Source data below:

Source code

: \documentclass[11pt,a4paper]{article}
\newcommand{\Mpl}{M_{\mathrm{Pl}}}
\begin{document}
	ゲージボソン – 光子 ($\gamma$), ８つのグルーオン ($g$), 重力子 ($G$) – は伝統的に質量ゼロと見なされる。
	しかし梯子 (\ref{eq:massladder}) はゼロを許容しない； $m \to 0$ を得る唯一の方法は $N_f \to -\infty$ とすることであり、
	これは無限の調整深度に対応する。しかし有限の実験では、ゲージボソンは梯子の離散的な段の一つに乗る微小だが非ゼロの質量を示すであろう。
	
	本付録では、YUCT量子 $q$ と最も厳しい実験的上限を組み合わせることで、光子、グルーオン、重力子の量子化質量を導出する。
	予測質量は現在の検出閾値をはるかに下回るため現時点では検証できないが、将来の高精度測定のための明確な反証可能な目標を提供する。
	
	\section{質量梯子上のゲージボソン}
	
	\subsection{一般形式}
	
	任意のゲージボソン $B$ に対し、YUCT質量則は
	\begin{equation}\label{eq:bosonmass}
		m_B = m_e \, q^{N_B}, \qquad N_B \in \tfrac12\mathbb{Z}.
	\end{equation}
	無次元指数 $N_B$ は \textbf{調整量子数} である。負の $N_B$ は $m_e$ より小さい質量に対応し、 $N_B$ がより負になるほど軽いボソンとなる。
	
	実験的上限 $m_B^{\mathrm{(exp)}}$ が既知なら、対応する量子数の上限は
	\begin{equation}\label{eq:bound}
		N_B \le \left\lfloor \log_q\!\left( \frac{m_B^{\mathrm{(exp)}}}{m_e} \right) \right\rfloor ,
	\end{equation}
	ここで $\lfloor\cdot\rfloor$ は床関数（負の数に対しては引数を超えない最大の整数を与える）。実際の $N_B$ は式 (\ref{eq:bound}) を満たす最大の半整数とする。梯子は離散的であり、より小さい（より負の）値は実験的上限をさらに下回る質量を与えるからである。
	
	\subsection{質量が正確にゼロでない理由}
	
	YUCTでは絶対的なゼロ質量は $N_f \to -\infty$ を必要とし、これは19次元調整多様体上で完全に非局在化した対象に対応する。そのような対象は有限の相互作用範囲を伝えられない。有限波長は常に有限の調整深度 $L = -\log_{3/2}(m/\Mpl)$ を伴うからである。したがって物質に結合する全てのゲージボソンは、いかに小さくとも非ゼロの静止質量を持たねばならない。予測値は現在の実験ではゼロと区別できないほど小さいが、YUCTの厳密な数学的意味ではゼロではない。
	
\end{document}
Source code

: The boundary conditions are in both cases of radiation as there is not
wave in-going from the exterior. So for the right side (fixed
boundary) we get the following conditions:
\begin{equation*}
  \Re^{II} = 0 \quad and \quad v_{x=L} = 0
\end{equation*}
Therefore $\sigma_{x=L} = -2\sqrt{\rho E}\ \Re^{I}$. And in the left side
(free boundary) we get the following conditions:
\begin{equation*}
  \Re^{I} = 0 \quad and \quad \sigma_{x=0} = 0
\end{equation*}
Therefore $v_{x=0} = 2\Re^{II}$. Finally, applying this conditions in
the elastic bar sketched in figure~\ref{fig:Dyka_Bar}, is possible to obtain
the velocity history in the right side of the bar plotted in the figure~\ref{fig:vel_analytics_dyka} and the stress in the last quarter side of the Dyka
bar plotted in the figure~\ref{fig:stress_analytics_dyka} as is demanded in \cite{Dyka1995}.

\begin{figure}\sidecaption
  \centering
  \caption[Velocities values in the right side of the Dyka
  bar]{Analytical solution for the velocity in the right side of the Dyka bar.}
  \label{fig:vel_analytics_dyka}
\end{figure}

End of Source data.

* [What the task requires]:
Copy out every line of the data that includes "label".

* [Answer section]:
	\begin{equation}\label{eq:bosonmass}
	\begin{equation}\label{eq:bound}
  \label{fig:vel_analytics_dyka}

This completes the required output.